Fresh E. coli cells (OD600 = 100) were added into the biotransformation mixture with a final cell concentration of OD600 at 10. For strategy 2 and strategy 3 that used two types of cell strains, each strain had a final concentration of OD600 at 10 in the reaction. The substrate, buffer, and cofactors in a 20 mL reaction mixture consisted of 1 mM thebaine, 100 mM phosphate buffer (pH at 6.0), 0.5% w/w glucose, 10 μM FeSO4, and 10 mM sodium ascorbate. Biotransformation was incubated at 24 °C and stirred at 220 rpm. Samples were taken regularly at different time intervals. Samples collected were centrifuged at 16,000 g rpm for 10 min, and the supernatant was analyzed by LC–MS for alkaloid quantification.

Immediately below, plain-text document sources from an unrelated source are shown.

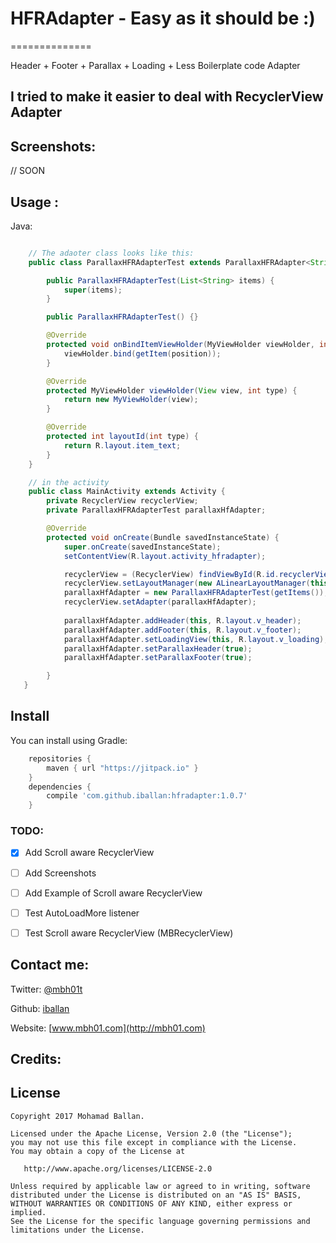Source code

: # HFRAdapter - Easy as it should be :)
==============

Header + Footer + Parallax + Loading + Less Boilerplate code Adapter 


## I tried to make it easier to deal with RecyclerView Adapter

Screenshots:
--------

// SOON

## Usage :


Java:
``` java

	// The adaoter class looks like this:
	public class ParallaxHFRAdapterTest extends ParallaxHFRAdapter<String, MyViewHolder> {

	    public ParallaxHFRAdapterTest(List<String> items) {
	        super(items);
	    }

	    public ParallaxHFRAdapterTest() {}

	    @Override
	    protected void onBindItemViewHolder(MyViewHolder viewHolder, int position, int type) {
	        viewHolder.bind(getItem(position));
	    }

	    @Override
	    protected MyViewHolder viewHolder(View view, int type) {
	        return new MyViewHolder(view);
	    }

	    @Override
	    protected int layoutId(int type) {
	        return R.layout.item_text;
	    }
	}

	// in the activity
    public class MainActivity extends Activity {
		private RecyclerView recyclerView;
		private ParallaxHFRAdapterTest parallaxHfAdapter;

	    @Override
	    protected void onCreate(Bundle savedInstanceState) {
	        super.onCreate(savedInstanceState);
	        setContentView(R.layout.activity_hfradapter);

	        recyclerView = (RecyclerView) findViewById(R.id.recyclerView);
	        recyclerView.setLayoutManager(new ALinearLayoutManager(this));
	        parallaxHfAdapter = new ParallaxHFRAdapterTest(getItems());
	        recyclerView.setAdapter(parallaxHfAdapter);
            
            parallaxHfAdapter.addHeader(this, R.layout.v_header);
	        parallaxHfAdapter.addFooter(this, R.layout.v_footer);
	        parallaxHfAdapter.setLoadingView(this, R.layout.v_loading);
	        parallaxHfAdapter.setParallaxHeader(true);
	        parallaxHfAdapter.setParallaxFooter(true);

	    }
   }
```

Install
--------

You can install using Gradle:

```gradle
	repositories {
	    maven { url "https://jitpack.io" }
	}
	dependencies {
	    compile 'com.github.iballan:hfradapter:1.0.7'
	}
```

### TODO:

- [x] Add Scroll aware RecyclerView
- [ ] Add Screenshots
- [ ] Add Example of Scroll aware RecyclerView 
- [ ] Test AutoLoadMore listener
- [ ] Test Scroll aware RecyclerView (MBRecyclerView) 


Contact me:
--------

Twitter: [@mbh01t](https://twitter.com/mbh01t)

Github: [iballan](https://github.com/iballan)

Website: [www.mbh01.com](http://mbh01.com)

Credits:
--------



License
--------

    Copyright 2017 Mohamad Ballan.

    Licensed under the Apache License, Version 2.0 (the "License");
    you may not use this file except in compliance with the License.
    You may obtain a copy of the License at

       http://www.apache.org/licenses/LICENSE-2.0

    Unless required by applicable law or agreed to in writing, software
    distributed under the License is distributed on an "AS IS" BASIS,
    WITHOUT WARRANTIES OR CONDITIONS OF ANY KIND, either express or implied.
    See the License for the specific language governing permissions and
    limitations under the License.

LC–MS Analysis of Alkaloids

Detection of alkaloids was performed using a Shimadzu LCMS-2020 liquid chromatograph mass spectrometer. Analysis was carried out on an Onyx Monolithic C18 column (100 × 4.6 mm, Phenomenex Australia Pty Ltd.), with a linear gradient of 0–20% buffer B and at a flow rate increased from 1 to 2.5 mL/min over 10 min at 25 °C (buffer A: 0.1% TFA in water; buffer B: 0.1% TFA in acetonitrile). Detector wavelength was set up at 285 nm with a reference wavelength set at 360 nm. Alkaloid compounds in biotransformation samples were identified by comparing to alkaloid standards, referring to both RT (neopine at 7.3 min, codeine at 8.1 min, thebaine at 11.4 min) and mass to charge ratio (m/z) (neopine m/z = 300, codeine m/z = 300, thebaine m/z = 312). Shimadzu LabSolutions software was used to integrate the peak area for each compound to quantify the concentration of alkaloid in each sample by referring to the peak area of alkaloid standard series with concentration ranging from 67 to 333 μg/mL. Both sample and standard solutions were injected into the LC–MS column with a 10 μL injection volume for analysis.